» PROBLEM TO WORK ON: In the data below, find every line with the word "hash" and copy it out.

[Stored records]
- Opening Delimiter -
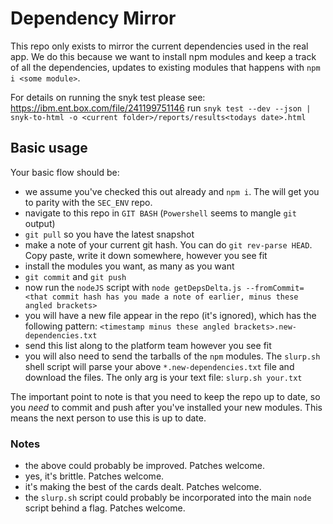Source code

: # Dependency Mirror

This repo only exists to mirror the current dependencies used in the real app. We do this because we want to install npm modules and keep a track of all the dependencies, updates to existing modules that happens with `npm i <some module>`.

For details on running the snyk test please see: https://ibm.ent.box.com/file/241199751146
run `snyk test --dev --json | snyk-to-html -o <current folder>/reports/results<todays date>.html
`

## Basic usage

Your basic flow should be:

- we assume you've checked this out already and `npm i`. The will get you to parity with the `SEC_ENV` repo.
- navigate to this repo in `GIT BASH` (`Powershell` seems to mangle `git` output)
- `git pull` so you have the latest snapshot
- make a note of your current git hash. You can do `git rev-parse HEAD`. Copy paste, write it down somewhere, however you see fit
- install the modules you want, as many as you want
- `git commit` and `git push`
- now run the `nodeJS` script with `node getDepsDelta.js --fromCommit=<that commit hash has you made a note of earlier, minus these angled brackets>`
- you will have a new file appear in the repo (it's ignored), which has the following pattern: `<timestamp minus these angled brackets>.new-dependencies.txt`
- send this list along to the platform team however you see fit
- you will also need to send the tarballs of the `npm` modules. The `slurp.sh` shell script will parse your above `*.new-dependencies.txt` file and download the files. The only arg is your text file: `slurp.sh your.txt`

The important point to note is that you need to keep the repo up to date, so you *need* to commit and push after you've installed your new modules. This means the next person to use this is up to date.

### Notes

- the above could probably be improved. Patches welcome.
- yes, it's brittle. Patches welcome.
- it's making the best of the cards dealt. Patches welcome.
- the `slurp.sh` script could probably be incorporated into the main `node` script behind a flag. Patches welcome.
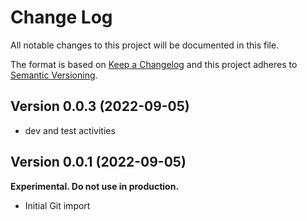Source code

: # Change Log

All notable changes to this project will be documented in this file.

The format is based on [Keep a Changelog](http://keepachangelog.com/)
and this project adheres to [Semantic Versioning](http://semver.org/).

## Version 0.0.3 (2022-09-05)

- dev and test activities

## Version 0.0.1 (2022-09-05)

**Experimental. Do not use in production.**

* Initial Git import
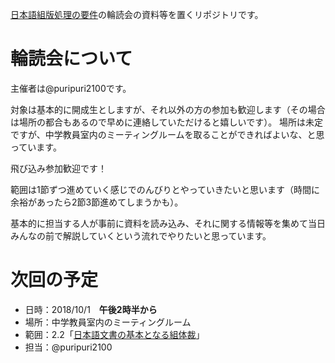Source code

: [日本語組版処理の要件](https://www.w3.org/TR/jlreq/ja/)の輪読会の資料等を置くリポジトリです。

# 輪読会について
主催者は@puripuri2100です。

対象は基本的に開成生としますが、それ以外の方の参加も歓迎します（その場合は場所の都合もあるので早めに連絡していただけると嬉しいです）。
場所は未定ですが、中学教員室内のミーティングルームを取ることができればよいな、と思っています。

飛び込み参加歓迎です！

範囲は1節ずつ進めていく感じでのんびりとやっていきたいと思います（時間に余裕があったら2節3節進めてしまうかも）。

基本的に担当する人が事前に資料を読み込み、それに関する情報等を集めて当日みんなの前で解説していくという流れでやりたいと思っています。

# 次回の予定

- 日時：2018/10/1　**午後2時半から**
- 場所：中学教員室内のミーティングルーム
- 範囲：2.2「[日本語文書の基本となる組体裁](https://www.w3.org/TR/jlreq/ja/#page_formats_for_japanese_documents)」
- 担当：@puripuri2100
- Closing Delimiter -
» EXERCISE SOLUTION:
- make a note of your current git hash. You can do `git rev-parse HEAD`. Copy paste, write it down somewhere, however you see fit
- now run the `nodeJS` script with `node getDepsDelta.js --fromCommit=<that commit hash has you made a note of earlier, minus these angled brackets>`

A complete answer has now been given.